-- DATA SECTION --
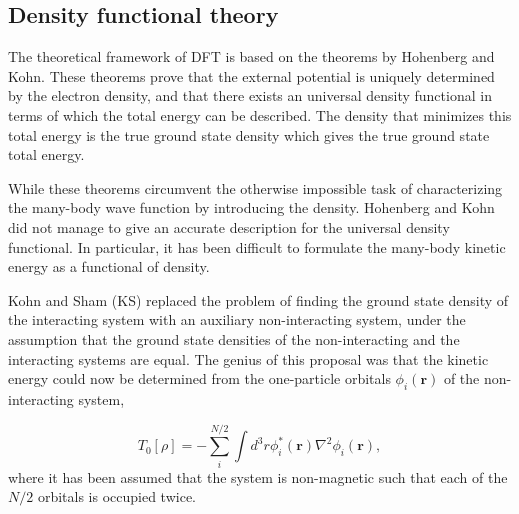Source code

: \documentclass[12pt,a4paper,twoside]{article}
\numberwithin{equation}{section}
\renewcommand{\_}{\textscale{.7}{\textunderscore}}
\begin{document}
\subsection{Density functional theory}
The theoretical framework of DFT is based on the theorems by Hohenberg and Kohn\cite{Hohenberg-Kohn}. These theorems prove that the external potential is uniquely determined by the electron density, and that there exists an universal density functional in terms of which the total energy can be described. The density that minimizes this total energy is the true ground state density which gives the true ground state total energy. 

While these theorems circumvent the otherwise impossible task of characterizing the many-body wave function by introducing the density. Hohenberg and Kohn did not manage to give an accurate description for the universal density functional. In particular, it has been difficult to formulate the many-body kinetic energy as a functional of density.

Kohn and Sham (KS) replaced the problem of finding the ground state density of the interacting system with an auxiliary non-interacting system, under the assumption that the ground state densities of the non-interacting and the interacting systems are equal\cite{Kohn-Sham}. The genius of this proposal was that the kinetic energy could now be determined from the one-particle orbitals $\phi_i(\textbf{r})$ of the non-interacting system, 

\begin{equation}
    T_0[\rho] = -\sum_{i}^{N/2}\int d^3r \phi_i^*(\textbf{r})\nabla^2\phi_i(\textbf{r}), 
\end{equation}
where it has been assumed that the system is non-magnetic such that each of the $N/2$ orbitals is occupied twice.
\end{document}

-- WHAT YOU ARE ASKED TO DO --
Restate the entries verbatim, without pictures.

-- EXERCISE SOLUTION --
Source code

: \documentclass[12pt,a4paper,twoside]{article}
\numberwithin{equation}{section}
\renewcommand{\_}{\textscale{.7}{\textunderscore}}
\begin{document}
\subsection{Density functional theory}
The theoretical framework of DFT is based on the theorems by Hohenberg and Kohn\cite{Hohenberg-Kohn}. These theorems prove that the external potential is uniquely determined by the electron density, and that there exists an universal density functional in terms of which the total energy can be described. The density that minimizes this total energy is the true ground state density which gives the true ground state total energy. 

While these theorems circumvent the otherwise impossible task of characterizing the many-body wave function by introducing the density. Hohenberg and Kohn did not manage to give an accurate description for the universal density functional. In particular, it has been difficult to formulate the many-body kinetic energy as a functional of density.

Kohn and Sham (KS) replaced the problem of finding the ground state density of the interacting system with an auxiliary non-interacting system, under the assumption that the ground state densities of the non-interacting and the interacting systems are equal\cite{Kohn-Sham}. The genius of this proposal was that the kinetic energy could now be determined from the one-particle orbitals $\phi_i(\textbf{r})$ of the non-interacting system, 

\begin{equation}
    T_0[\rho] = -\sum_{i}^{N/2}\int d^3r \phi_i^*(\textbf{r})\nabla^2\phi_i(\textbf{r}), 
\end{equation}
where it has been assumed that the system is non-magnetic such that each of the $N/2$ orbitals is occupied twice.
\end{document}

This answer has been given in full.